Don't tell me not to fly, I've simply got to.

Monday, April 26, 2010

If you can't get someone out of your head, are they supposed to be there?

Question. Is it better to:

a.) wear your heart on your sleeve and put yourself and your feelings out there when there's a good chance you'll get hurt/rejected/mocked

OR

b.) act like something that's making you miserable really doesn't bother you at all and you could not care less what happens

Have you ever been in a situation where you did one or the other? What happened? Discuss.


Here's my answer:

It all depends on the situation. Normally, I wear my heart on my sleeve, because for example, if you don't let someone know that what they're doing hurts you, they could continue walking all over you knowing that you'll just put up with it and won't stick up for yourself. Also, if you really care about someone, if you don't put yourself out there and decide to hide your feelings, you'll always wonder what could have been, and will miss out on great experiences. You won't just magically find the one you're meant for without kissing a few frogs first. And keeping things bottled up is the WORST possible thing for you, in my opinion. Communication, big.

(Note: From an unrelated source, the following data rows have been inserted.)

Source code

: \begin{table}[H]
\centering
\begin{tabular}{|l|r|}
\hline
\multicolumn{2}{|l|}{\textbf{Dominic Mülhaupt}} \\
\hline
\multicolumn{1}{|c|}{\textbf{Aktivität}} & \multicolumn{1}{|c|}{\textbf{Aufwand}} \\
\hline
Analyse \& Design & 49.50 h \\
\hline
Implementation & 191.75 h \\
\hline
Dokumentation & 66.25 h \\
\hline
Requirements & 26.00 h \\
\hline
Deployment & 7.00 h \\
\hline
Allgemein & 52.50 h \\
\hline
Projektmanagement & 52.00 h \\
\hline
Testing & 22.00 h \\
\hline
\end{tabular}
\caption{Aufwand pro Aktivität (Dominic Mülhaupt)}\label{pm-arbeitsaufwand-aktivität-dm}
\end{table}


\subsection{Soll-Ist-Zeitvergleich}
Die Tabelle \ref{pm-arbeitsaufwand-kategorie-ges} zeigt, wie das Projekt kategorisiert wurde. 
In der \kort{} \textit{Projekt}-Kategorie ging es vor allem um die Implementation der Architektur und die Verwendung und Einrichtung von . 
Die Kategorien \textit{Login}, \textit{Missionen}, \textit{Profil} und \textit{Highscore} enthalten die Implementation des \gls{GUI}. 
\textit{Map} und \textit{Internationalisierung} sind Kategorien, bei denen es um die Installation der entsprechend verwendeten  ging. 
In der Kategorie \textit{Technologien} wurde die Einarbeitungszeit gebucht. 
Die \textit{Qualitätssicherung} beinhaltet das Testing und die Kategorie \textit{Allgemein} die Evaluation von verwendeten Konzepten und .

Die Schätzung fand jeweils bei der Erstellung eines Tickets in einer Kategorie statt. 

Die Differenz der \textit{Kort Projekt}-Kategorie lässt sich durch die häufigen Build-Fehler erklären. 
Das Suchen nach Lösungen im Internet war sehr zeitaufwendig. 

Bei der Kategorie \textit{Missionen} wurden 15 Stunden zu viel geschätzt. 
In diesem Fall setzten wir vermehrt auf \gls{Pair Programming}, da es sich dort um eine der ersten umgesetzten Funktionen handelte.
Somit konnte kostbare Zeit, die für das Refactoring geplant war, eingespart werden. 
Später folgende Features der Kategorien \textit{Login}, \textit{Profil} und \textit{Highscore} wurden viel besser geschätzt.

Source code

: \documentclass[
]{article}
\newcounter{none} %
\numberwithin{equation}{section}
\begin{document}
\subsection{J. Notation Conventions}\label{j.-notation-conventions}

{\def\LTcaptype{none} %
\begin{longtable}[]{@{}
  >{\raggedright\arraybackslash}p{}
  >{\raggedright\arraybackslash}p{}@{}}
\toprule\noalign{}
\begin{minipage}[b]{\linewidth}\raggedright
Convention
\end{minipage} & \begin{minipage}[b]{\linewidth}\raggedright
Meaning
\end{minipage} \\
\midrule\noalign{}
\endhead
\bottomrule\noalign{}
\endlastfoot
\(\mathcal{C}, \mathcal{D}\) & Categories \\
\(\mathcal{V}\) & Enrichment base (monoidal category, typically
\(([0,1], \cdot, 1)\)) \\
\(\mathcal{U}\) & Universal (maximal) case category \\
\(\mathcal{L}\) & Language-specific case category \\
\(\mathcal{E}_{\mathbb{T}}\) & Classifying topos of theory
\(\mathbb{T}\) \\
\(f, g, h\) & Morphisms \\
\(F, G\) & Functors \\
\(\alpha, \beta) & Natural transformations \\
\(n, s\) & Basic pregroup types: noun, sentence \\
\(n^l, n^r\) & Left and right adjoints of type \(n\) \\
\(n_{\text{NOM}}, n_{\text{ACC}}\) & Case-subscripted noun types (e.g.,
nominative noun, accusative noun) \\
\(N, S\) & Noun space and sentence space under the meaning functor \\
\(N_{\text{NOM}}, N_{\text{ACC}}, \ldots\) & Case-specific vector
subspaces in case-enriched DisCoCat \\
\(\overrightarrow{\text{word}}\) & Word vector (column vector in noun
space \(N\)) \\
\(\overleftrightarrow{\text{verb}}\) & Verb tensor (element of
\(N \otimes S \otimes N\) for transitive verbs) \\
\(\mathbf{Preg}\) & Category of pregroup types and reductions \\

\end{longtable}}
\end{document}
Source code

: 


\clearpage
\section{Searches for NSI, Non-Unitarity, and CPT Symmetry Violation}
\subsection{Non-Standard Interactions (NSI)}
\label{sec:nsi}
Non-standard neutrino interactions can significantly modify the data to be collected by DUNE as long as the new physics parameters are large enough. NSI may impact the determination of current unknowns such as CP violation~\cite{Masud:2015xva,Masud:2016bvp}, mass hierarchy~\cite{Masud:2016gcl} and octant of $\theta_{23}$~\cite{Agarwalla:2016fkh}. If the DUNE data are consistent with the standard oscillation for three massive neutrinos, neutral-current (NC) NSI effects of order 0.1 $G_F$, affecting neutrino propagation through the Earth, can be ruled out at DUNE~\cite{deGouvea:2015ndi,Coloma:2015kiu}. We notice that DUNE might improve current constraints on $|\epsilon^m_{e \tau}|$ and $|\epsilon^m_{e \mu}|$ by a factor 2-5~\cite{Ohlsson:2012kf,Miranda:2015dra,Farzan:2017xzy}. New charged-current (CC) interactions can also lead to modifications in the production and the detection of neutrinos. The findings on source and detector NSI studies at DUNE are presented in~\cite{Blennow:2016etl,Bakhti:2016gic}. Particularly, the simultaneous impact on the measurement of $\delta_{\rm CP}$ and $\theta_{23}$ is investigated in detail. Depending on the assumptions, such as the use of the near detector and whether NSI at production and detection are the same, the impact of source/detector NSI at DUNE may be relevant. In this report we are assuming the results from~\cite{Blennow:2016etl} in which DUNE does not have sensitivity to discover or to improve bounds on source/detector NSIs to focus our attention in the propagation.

Other times, it's better to just act like things don't bother you, because after awhile, you'll find that it wasn't all too important, you got over it fast, and it doesn't matter anymore. And you end up saving yourself a lot of embarrassment and "why did I do that"s that would have occured had you spoken up and made a big issue out of something that ended up being nothing.

I guess the real question is, how do you tell if it's something life-changing and worth going after, or something you'll have forgotten about in a few months?


My current situation is of course more complicated and I'm having trouble making a decision. So far, I'm keeping my lip zipped. And praying. A LOT.


P.S. Salem is doing fantastic...the day I brought her home from surgery, I threw her in the tub and gave her a bath for the first time in her 11 years of existence, and she was still half drugged up and it was probably the funniest experience of my life. Also, I just read through some earlier posts and almost had to laugh at how awful I felt and stressed I was about getting a job and how it all just worked out. I will never cease to be grateful for that.